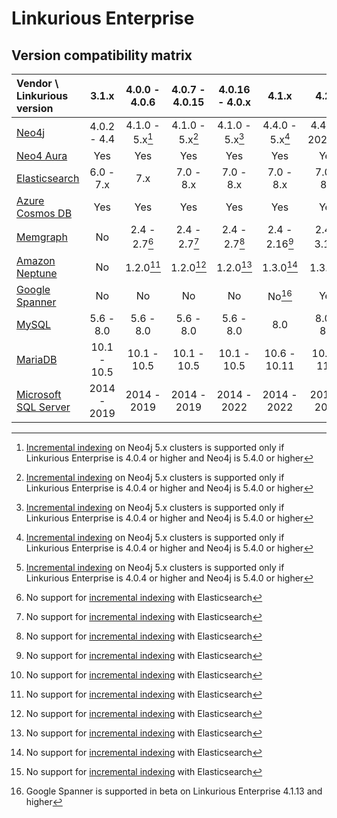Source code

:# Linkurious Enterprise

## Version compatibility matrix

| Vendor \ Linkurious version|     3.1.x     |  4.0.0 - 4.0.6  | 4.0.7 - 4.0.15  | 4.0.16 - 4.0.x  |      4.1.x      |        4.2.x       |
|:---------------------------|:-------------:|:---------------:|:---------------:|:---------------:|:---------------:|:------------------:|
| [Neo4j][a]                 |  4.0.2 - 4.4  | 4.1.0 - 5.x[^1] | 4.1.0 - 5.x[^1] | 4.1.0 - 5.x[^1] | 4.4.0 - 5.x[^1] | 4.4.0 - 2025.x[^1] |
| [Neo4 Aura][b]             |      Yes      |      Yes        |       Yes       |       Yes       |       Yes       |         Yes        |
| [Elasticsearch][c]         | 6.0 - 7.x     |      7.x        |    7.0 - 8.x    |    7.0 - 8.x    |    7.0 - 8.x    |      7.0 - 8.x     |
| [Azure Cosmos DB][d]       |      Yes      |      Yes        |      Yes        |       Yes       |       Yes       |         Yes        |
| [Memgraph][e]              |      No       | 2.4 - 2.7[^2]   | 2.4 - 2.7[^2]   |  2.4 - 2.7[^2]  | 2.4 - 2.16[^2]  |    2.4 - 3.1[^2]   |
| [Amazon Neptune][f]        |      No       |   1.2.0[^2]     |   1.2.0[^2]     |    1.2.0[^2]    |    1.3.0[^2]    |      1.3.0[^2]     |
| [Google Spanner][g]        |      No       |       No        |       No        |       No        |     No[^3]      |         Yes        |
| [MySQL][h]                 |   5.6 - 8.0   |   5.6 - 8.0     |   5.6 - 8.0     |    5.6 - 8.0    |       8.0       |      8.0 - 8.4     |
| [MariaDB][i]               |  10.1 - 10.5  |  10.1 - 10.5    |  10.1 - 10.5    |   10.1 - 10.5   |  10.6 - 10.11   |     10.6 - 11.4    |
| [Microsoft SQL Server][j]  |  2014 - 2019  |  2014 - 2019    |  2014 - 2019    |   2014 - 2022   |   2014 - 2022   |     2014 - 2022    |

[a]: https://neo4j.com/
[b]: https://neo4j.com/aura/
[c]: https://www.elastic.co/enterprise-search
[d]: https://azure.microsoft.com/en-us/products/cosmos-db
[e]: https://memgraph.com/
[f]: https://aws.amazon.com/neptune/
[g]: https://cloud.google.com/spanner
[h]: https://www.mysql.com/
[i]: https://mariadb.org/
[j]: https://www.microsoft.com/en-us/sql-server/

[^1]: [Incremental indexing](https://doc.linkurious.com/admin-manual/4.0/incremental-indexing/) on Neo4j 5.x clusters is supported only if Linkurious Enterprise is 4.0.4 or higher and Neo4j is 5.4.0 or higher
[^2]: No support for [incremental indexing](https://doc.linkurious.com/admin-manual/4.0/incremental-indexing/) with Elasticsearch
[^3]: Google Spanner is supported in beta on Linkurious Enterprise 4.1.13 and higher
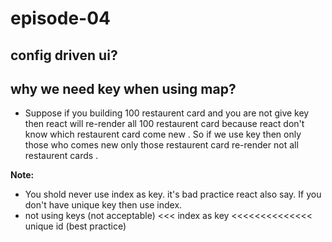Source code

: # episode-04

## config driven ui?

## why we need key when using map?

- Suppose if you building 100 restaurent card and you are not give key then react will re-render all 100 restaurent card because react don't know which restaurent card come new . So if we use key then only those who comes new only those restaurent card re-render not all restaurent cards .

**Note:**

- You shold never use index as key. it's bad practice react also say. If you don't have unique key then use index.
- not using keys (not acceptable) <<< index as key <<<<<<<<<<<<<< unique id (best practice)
******
[TASK BRIEF] Search the data above for the word "Elasticsearch", then gather each line in which it appears.

[YOUR RESPONSE]
| [Elasticsearch][c]         | 6.0 - 7.x     |      7.x        |    7.0 - 8.x    |    7.0 - 8.x    |    7.0 - 8.x    |      7.0 - 8.x     |
[^2]: No support for [incremental indexing](https://doc.linkurious.com/admin-manual/4.0/incremental-indexing/) with Elasticsearch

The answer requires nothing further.